A worthwhile read in its entirety, the report set out to engage with both the industry leaders and innovators to understand what are the changes that are really happening, how they impact the various financial services and perhaps more importantly, is this disruption for the betterment of the world economy. Being in a unique position of working with both existing providers as well as some of the new innovators especially in the alternative lending space, Mambu was able to contribute to understanding the trends and speculate on the possible implications.
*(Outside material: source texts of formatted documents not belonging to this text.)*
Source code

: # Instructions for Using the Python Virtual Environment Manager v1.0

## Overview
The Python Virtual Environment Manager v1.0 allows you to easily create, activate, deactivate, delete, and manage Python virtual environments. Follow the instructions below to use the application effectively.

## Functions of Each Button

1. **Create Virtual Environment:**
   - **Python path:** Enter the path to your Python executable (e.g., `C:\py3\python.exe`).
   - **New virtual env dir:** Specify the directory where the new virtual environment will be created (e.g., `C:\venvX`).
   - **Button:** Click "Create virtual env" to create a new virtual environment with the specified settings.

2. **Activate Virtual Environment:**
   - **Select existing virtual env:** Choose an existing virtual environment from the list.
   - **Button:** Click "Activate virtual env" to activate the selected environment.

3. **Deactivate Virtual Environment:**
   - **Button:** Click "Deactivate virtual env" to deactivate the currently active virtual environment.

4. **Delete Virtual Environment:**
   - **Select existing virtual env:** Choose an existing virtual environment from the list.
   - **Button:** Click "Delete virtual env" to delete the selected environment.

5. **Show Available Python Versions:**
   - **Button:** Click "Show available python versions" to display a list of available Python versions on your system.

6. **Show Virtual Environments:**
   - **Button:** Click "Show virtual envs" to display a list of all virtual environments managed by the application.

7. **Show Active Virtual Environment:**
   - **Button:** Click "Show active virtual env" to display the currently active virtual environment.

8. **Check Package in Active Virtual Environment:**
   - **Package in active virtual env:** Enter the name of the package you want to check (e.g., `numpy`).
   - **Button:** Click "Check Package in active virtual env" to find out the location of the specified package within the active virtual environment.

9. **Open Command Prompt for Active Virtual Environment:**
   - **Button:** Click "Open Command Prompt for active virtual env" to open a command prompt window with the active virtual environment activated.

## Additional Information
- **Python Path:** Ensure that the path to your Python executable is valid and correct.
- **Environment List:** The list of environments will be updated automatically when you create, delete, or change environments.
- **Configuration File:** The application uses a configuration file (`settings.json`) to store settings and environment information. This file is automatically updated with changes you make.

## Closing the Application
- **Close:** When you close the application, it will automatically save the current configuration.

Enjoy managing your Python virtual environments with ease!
In all, the report agreed with what we’re seeing as the major trends from the pressure of alternative lending on the overall industry:
- Alternative lenders could successfully move upstream to replace traditional institutions in intermediating prime loans while traditional lenders, restricted by legacy, lose market share
- Traditional institutions and alternative platforms may continue to cater to different classes of investors and borrowers, especially with growing partnerships between smaller traditional institutions and alternative platforms
- Traditional institutions could also transform their processes and technologies, potentially absorbing alternative platforms, to adopt the key features of alternative lending business models
These three paths are already clearly playing out in the market in front of us and in fact, are really the only three ways the industry could develop. However what nobody knows, and the report is unsurprisingly unable to conclude, is to what degree each of these futures will play out and in which markets – both geographically as well as by products and segments. It’s a combination of these changes from the bottom, as well as the larger macro-economic trends that will fundamentally change the financial services ecosystem in the next decade.
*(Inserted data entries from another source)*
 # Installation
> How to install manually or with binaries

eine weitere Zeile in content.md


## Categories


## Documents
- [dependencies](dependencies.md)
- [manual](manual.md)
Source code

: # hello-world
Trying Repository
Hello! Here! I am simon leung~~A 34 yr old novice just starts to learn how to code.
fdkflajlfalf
In many ways the financial services landscape feels similar to the initial internet excitement in the late nineties. The story was that ‘this changes’ everything, and looking backwards that was absolutely right. Yet those changes took longer to play out and in many ways still feel in their infancy. Google went public four years after the crash, Facebook was founded around that time and went public only a few years ago. The concept of mobile was a non-factor until eight years after the initial internet hype and now is the primary driver for changes. The ‘direct’ economy of AirBnB, Uber and even P2P lending platforms was essentially irrelevant until only a few years ago, well over a decade after the initial ‘hype’ around the internet calmed down.
The world of financial services is more constrained and more simple that these other industries. It is also more conservative, more regulated and tied deeper to major economic and political trends. The WEC report certainly sheds light on the changes that are happening and the different ways they play out but also goes to show just how little idea we have about what this landscape will really look like. The only thing that’s becoming about the future is that it will be technology driven, more transparent, offer more choice and be more inclusive. That’s something worth supporting.